Optimising GPU Performance for the QUOKKA Code

CI: – Dr. M. Krumholz

QUOKKA is a new open-source adaptive mesh refinement radiation-hydrodynamics (RHD) code that is optimised for GPUs. The code solves the Euler equations of compressible gas dynamics coupled to a two-moment formulation of the equation of radiative transfer, all on an adaptive mesh. It will be suitable for a wide range of problems in star formation and galaxy evolution, where radiative transfer of energy and momentum plays a significant part in the dynamics. The code passes a wide range of tests that demonstrate its accuracy, and it achieves extreme performance, reaching a peak performance of almost 100 million zone updates per second per GPU for pure hydrodynamics, and 20 million zone updates per second per GPU for RHD; the RHD performance of QUOKKA is faster than the performance on pure hydrodynamics achieved by CPU-based codes.
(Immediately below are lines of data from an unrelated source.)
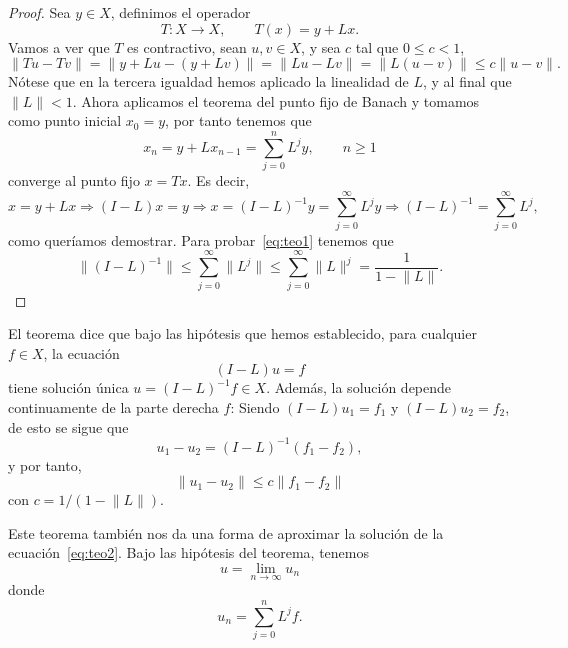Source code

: \begin{proof}
	Sea $y \in X$, definimos el operador 
	\begin{equation}
		T: X \rightarrow X, \qquad T(x) = y+Lx.
	\end{equation}
	Vamos a ver que $T$ es contractivo, sean $u, v \in X$, y sea $c$ tal que $0 \leqslant c < 1$, 
	\begin{equation}
		\lVert Tu - Tv \rVert = \lVert y + Lu - (y + Lv) \rVert = \lVert Lu - Lv \rVert = \lVert L(u-v) \rVert \leqslant c\lVert u-v \rVert.
	\end{equation}
	Nótese que en la tercera igualdad hemos aplicado la linealidad de $L$, y al final que $\lVert L \rVert < 1$. Ahora aplicamos el teorema del punto fijo de Banach y tomamos como punto inicial $x_0 = y$, por tanto tenemos que
	\begin{equation}
		x_n = y + Lx_{n-1} = \sum_{j=0}^{n}L^jy, \qquad n \geqslant 1
	\end{equation}
	converge al punto fijo $x = Tx$. Es decir,
	\begin{equation}
		x = y + Lx \Rightarrow (I-L)x=y \Rightarrow x = (I-L)^{-1}y = \sum_{j=0}^{\infty}L^jy \Rightarrow (I-L)^{-1} = \sum_{j=0}^{\infty}L^j,
	\end{equation}
	como queríamos demostrar. Para probar~\eqref{eq:teo1} tenemos que
	\begin{equation}
		\lVert (I-L)^{-1} \rVert \leqslant \sum_{j=0}^{\infty}\lVert L^j\rVert \leqslant \sum_{j=0}^{\infty}\lVert L\rVert^j = \dfrac{1}{1-\lVert L \rVert}.
	\end{equation}
\end{proof}
\begin{observacion}
	El teorema dice que bajo las hipótesis que hemos establecido, para cualquier $f \in X$, la ecuación
	\begin{equation}\label{eq:teo2}
		(I-L)u = f
	\end{equation}
	tiene solución única $u = (I-L)^{-1}f \in X$. Además, la solución depende continuamente de la parte derecha $f$: Siendo $(I-L)u_1 = f_1$ y $(I-L)u_2 = f_2$, de esto se sigue que
	\begin{equation}
		u_1 - u_2 = (I-L)^{-1}(f_1 - f_2),
	\end{equation}
	y por tanto,
	\begin{equation}
		\lVert u_1 - u_2 \rVert \leqslant c \lVert f_1 - f_2 \rVert
	\end{equation}
	con $c = 1/(1 - \lVert L \rVert)$.
\end{observacion}
\begin{observacion}
	Este teorema también nos da una forma de aproximar la solución de la ecuación~\eqref{eq:teo2}. Bajo las hipótesis del teorema, tenemos
	\begin{equation}
		u = \lim_{n \rightarrow \infty}u_n
	\end{equation}
	donde
	\begin{equation}
		u_n = \sum_{j=0}^{n}L^jf.
	\end{equation}
\end{observacion}

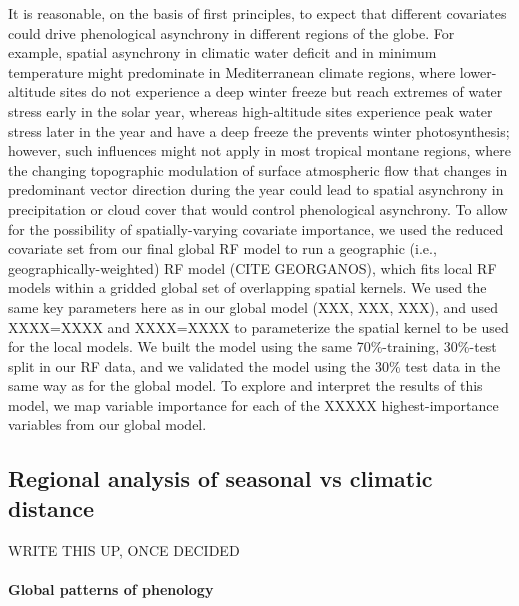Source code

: \documentclass[12pt]{article}
\begin{document}
It is reasonable, on the basis of first principles, to expect that different
covariates could drive phenological asynchrony in different regions of the globe.
For example, spatial asynchrony in climatic water deficit and in minimum temperature
might predominate in Mediterranean climate regions, where lower-altitude sites
do not experience a deep winter freeze but reach extremes of water stress early
in the solar year, whereas high-altitude sites experience peak
water stress later in the year and have a deep freeze the prevents winter
photosynthesis; however, such influences might not apply in most tropical montane regions,
where the changing topographic modulation of surface atmospheric flow that changes
in predominant vector direction during the year could lead to spatial
asynchrony in precipitation or cloud cover that would control phenological asynchrony.
To allow for the possibility of spatially-varying covariate importance,
we used the reduced covariate set from our final global RF model to run a
geographic (i.e., geographically-weighted) RF model (CITE GEORGANOS), which
fits local RF models within a gridded global set of overlapping spatial kernels.
We used the same key parameters here as in our global model (XXX, XXX, XXX),
and used XXXX=XXXX and XXXX=XXXX to parameterize the spatial kernel to be used
for the local models. We built the model using the same 70\%-training, 30\%-test split
in our RF data, and we validated the model using the 30\% test data in the same way
as for the global model. To explore and interpret the results of this model,
we map variable importance for each of the XXXXX highest-importance variables
from our global model.


\subsection*{Regional analysis of seasonal vs climatic distance}
WRITE THIS UP, ONCE DECIDED


\paragraph*{Global patterns of phenology}











\end{document}
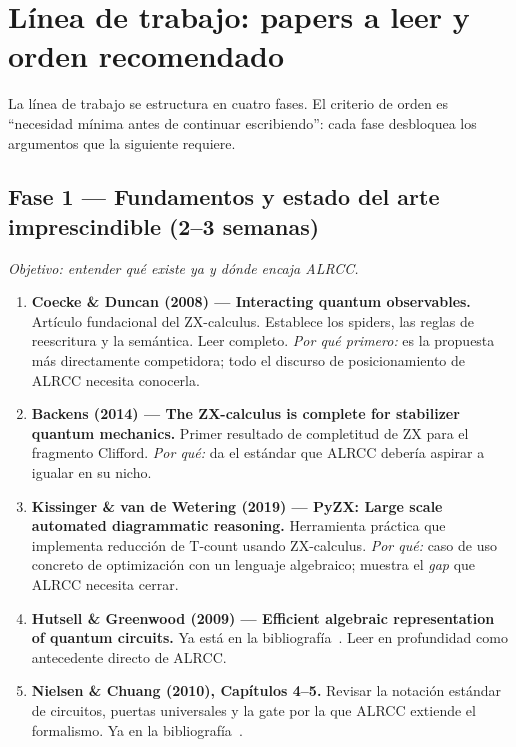 \documentclass[12pt, a4paper]{article}
\begin{document}
\section{Línea de trabajo: papers a leer y orden recomendado}

La línea de trabajo se estructura en cuatro fases. El criterio de orden es
``necesidad mínima antes de continuar escribiendo'': cada fase desbloquea
los argumentos que la siguiente requiere.

\subsection*{Fase 1 — Fundamentos y estado del arte imprescindible (2--3 semanas)}

\textit{Objetivo: entender qué existe ya y dónde encaja ALRCC.}

\begin{enumerate}
  \item[\checkmark] \textbf{Coecke \& Duncan (2008) --- Interacting quantum observables.}
        Artículo fundacional del ZX-calculus. Establece los spiders, las
        reglas de reescritura y la semántica. Leer completo.
        \textit{Por qué primero:} es la propuesta más directamente competidora;
        todo el discurso de posicionamiento de ALRCC necesita conocerla.

  \item \textbf{Backens (2014) --- The ZX-calculus is complete for stabilizer quantum mechanics.}
        Primer resultado de completitud de ZX para el fragmento Clifford.
        \textit{Por qué:} da el estándar que ALRCC debería aspirar a igualar
        en su nicho.

  \item \textbf{Kissinger \& van de Wetering (2019) --- PyZX: Large scale automated diagrammatic reasoning.}
        Herramienta práctica que implementa reducción de T-count usando
        ZX-calculus.
        \textit{Por qué:} caso de uso concreto de optimización con un lenguaje
        algebraico; muestra el \emph{gap} que ALRCC necesita cerrar.

  \item \textbf{Hutsell \& Greenwood (2009) --- Efficient algebraic representation of quantum circuits.}
        Ya está en la bibliografía~\cite{Hutsell}. Leer en profundidad como
        antecedente directo de ALRCC.

  \item[\checkmark] \textbf{Nielsen \& Chuang (2010), Capítulos 4--5.}
        Revisar la notación estándar de circuitos, puertas universales y la
        gate por la que ALRCC extiende el formalismo. Ya en la
        bibliografía~\cite{NielsenChuang}.
\end{enumerate}
\end{document}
However, there are likely significant opportunities to improve code performance. We find a factor of two performance reduction in going from a single GPU to multiple GPUs on a node (though with little further degradation in going to multiple nodes), likely as a result of limited memory bandwidth. In these cases the code spends 30-40% of its time filling ghost zones, a cost that could likely be reduced by better overlapping communication and computation. Similarly, the code performs approximately a factor of two more slowly in AMR problems, again likely as a result of memory bandwidth limitations that could be mitigated by optimising communication. Moreover, it is likely that the GPU kernel itself could be tuned to achieve better performance by altering loop ordering and memory access paterns. We request ADACS assistance in tuning the code to achieve optimal performance.